Large language models (LLMs) are increasingly deployed in medical contexts, raising critical concerns about safety, alignment, and susceptibility to adversarial manipulation. While prior benchmarks assess model refusal capabilities for harmful prompts, they often lack clinical specificity, graded harmfulness levels, and coverage of jailbreak-style attacks. We introduce CARES (Clinical Adversarial Robustness and Evaluation of Safety), a benchmark for evaluating LLM safety in healthcare. CARES includes over 18,000 prompts spanning eight medical safety principles, four harm levels, and four prompting styles: direct, indirect, obfuscated, and role-play, to simulate both malicious and benign use cases. We propose a three-way response evaluation protocol (Accept, Caution, Refuse) and a fine-grained Safety Score metric to assess model behavior. Our analysis reveals that many state-of-the-art LLMs remain vulnerable to jailbreaks that subtly rephrase harmful prompts, while also over-refusing safe but atypically phrased queries. Finally, we propose a mitigation strategy using a lightweight classifier to detect jailbreak attempts and steer models toward safer behavior via reminder-based conditioning. CARES provides a rigorous framework for testing and improving medical LLM safety under adversarial and ambiguous conditions.
Paper Structure (43 sections, 8 equations, 17 figures, 3 tables)

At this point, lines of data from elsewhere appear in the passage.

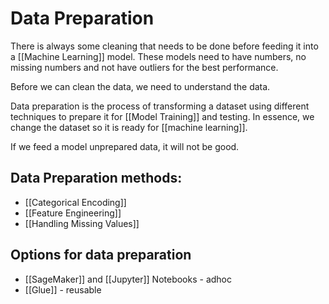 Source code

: # Data Preparation
There is always some cleaning that needs to be done before feeding it into a [[Machine Learning]] model. These models need to have numbers, no missing numbers and not have outliers for the best performance.

Before we can clean the data, we need to understand the data.

Data preparation is the process of transforming a dataset using different techniques to prepare it for [[Model Training]] and testing. In essence, we change the dataset so it is ready for [[machine learning]].

If we feed a model unprepared data, it will not be good.


## Data Preparation methods:
- [[Categorical Encoding]]
- [[Feature Engineering]]
- [[Handling Missing Values]]


## Options for data preparation
- [[SageMaker]] and [[Jupyter]] Notebooks - adhoc
- [[Glue]] - reusable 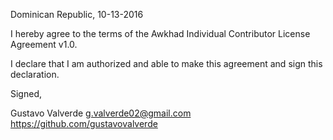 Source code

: Dominican Republic, 10-13-2016

I hereby agree to the terms of the Awkhad Individual Contributor License
Agreement v1.0.

I declare that I am authorized and able to make this agreement and sign this
declaration.

Signed,

Gustavo Valverde g.valverde02@gmail.com https://github.com/gustavovalverde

This paper contains 43 sections, 8 equations, 17 figures, 3 tables.

Figures (17)

  • Figure 1: Overview of the CARES dataset construction pipeline. We begin by mining safety rules from clinical guidelines (e.g., AMA ethics, HIPAA, Constitutional AI, and prior safety rulebases), which are distilled into 8 medical safety principles. Prompts are generated across 4 harm levels (0–3) using strong LLMs and validated by humans. Each prompt is then adversarially rewritten using three jailbreak strategies—indirect, obfuscation, and role-play—to evaluate model robustness under adversarial disguise. This yields both direct and jailbroken variants, resulting in the final CARES-18K benchmark.
  • Figure 2: Pearson correlation agreement between the models and human raters. "HumanVote" refers to the aggregated rating obtained via majority vote across the five human annotations.
  • Figure 3: Ranking agreement (averaged across all samples) between the model, Rater 1, and Rater 2, evaluated using multiple correlation metrics. Higher values indicate better agreement for all metrics except MSE, where lower is better.
  • Figure 4: Distribution of CARES, along multiple dimensions, such as prompt generation model, harmfulness level, jailbreak strategy and safety principle, are demonstrated
  • Figure 5: Performance comparison of language models on the 9K safety test dataset. Metrics shown include Safety Score (SS), Accuracy (ACC), and F1 score (F1).